In my experience there are a few brands who take a lot of pride in how the farms they source from treat their hens, and their overall farming practices, so it’s worth reading up on what those farming practices are.
How to Save Money on Pasture Raised Eggs
You’ve probably noticed that pasture raised eggs come with a price premium. And when you see the extra steps these farmers take in order to honestly sell pasture raised eggs you can see why.

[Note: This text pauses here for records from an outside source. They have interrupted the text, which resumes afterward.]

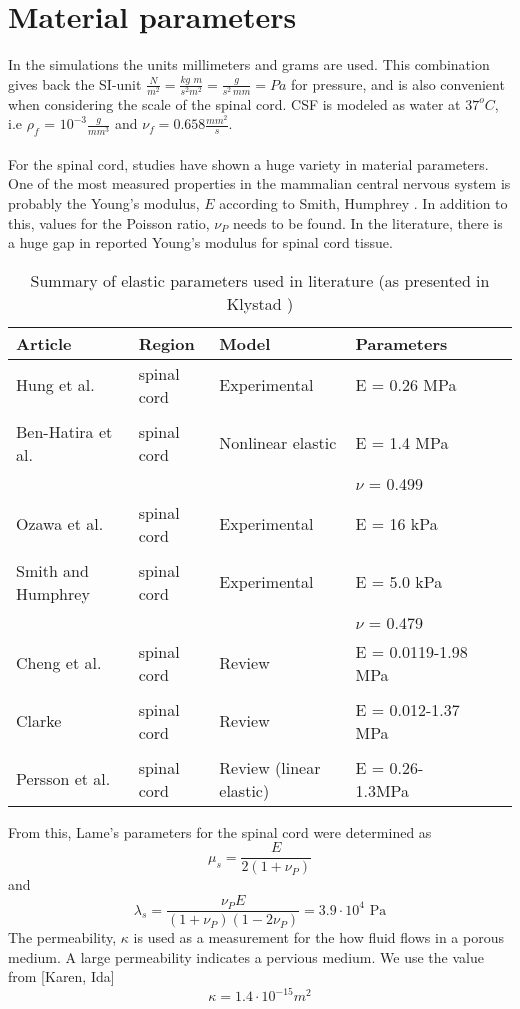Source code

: \chapter{Material parameters}
In the simulations the units millimeters and grams are used. This combination gives back the SI-unit $\frac{N}{m^2} = \frac{kg\,\,m}{s^2 m^2} = \frac{g}{s^2\,mm} = Pa$ for pressure, and is also convenient when considering the scale of the spinal cord. CSF is modeled as water at $37^o C$, i.e $\rho_f$ = $10^{-3} \frac{g}{mm^3}$ and $\nu_f = 0.658 \frac{mm^2}{s}$.
\\
\\
For the spinal cord, studies have shown a huge variety in material parameters. One of the most measured properties in the mammalian central nervous system is probably the Young's modulus, $E$ according to Smith, Humphrey \cite{Smit07}. In addition to this, values for the Poisson ratio, $\nu_P$ needs to be found. In the literature, there is a huge gap in reported Young's modulus for spinal cord tissue. 


\begin{table}[!ht]
  \begin{center}
  \begin{tabular}{l  l  l  l  l  l}
	\hline
    Article & Region &  Model & Parameters \\ \hline
	Hung et al. \cite{Hung81} & spinal cord & Experimental & E = 0.26 MPa  \\ \\
	Ben-Hatira et al. \cite{Ben12} & spinal cord & Nonlinear elastic & E  = 1.4 MPa \\
	& & &  $\nu $  = 0.499 \\
	Ozawa et al. \cite{Ozaw04} & spinal cord & Experimental & E = 16 kPa \\ \\
	Smith and Humphrey \cite{Smit07} & spinal cord & Experimental & E = 5.0 kPa \\
	& & &  $\nu$ = 0.479 \\
	Cheng et al. \cite{Chen08} & spinal cord & Review & E = 0.0119-1.98 MPa \\ \\
	Clarke \cite{Clar10} & spinal cord & Review & E = 0.012-1.37 MPa \\ \\
	Persson et al. \cite{Pers10} & spinal cord & Review (linear elastic) & E = 0.26-1.3MPa \\ 
    \hline 
  \end{tabular}
  \caption{Summary of elastic parameters used in literature (as presented in Klystad \cite{Kyls14})}
  \end{center}
\end{table}



From this, Lame's parameters for the spinal cord were determined as
\[ \mu_s = \frac{E}{2(1 + \nu_P)} \] and
\[ \lambda_s = \frac{\nu_P E}{(1 + \nu_P)(1-2\nu_P)} = 3.9 \cdot 10^4 \text{ Pa} \]
The permeability, $\kappa$ is used as a measurement for the how fluid flows in a porous medium. A large permeability indicates a pervious medium. We use the value from [Karen, Ida]
\[ \kappa = 1.4\cdot 10^{-15} m^2 \]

Here are a couple tips for saving money on pastured eggs:
1. Look for Store-Brand Pasture Raised Eggs
Trader Joe’s and Aldi are two grocery stores I know who sell store-brand pasture raised eggs. Unfortunately, you don’t know who their supplier is, and the pasture raised claim isn’t monitored by the FDA, so it comes down to trust. If you don’t mind the unknown, buying store-brand pasture raised eggs is one way to save a few dollars on a dozen eggs.
2. Buy Pasture Raised Eggs Only When on Sale
Keep your eye out for sales to save a few dollars on your favorite pasture raised egg brands. Then check the best before dates and stock up on the amount you think your family will consume in that time.
3. Buy Eggs Directly from a Small Farm
Another option, depending on where you live, is to buy directly from the farm. I follow some farming feeds on social media and see small family farms in rural areas selling their eggs for $5 a dozen.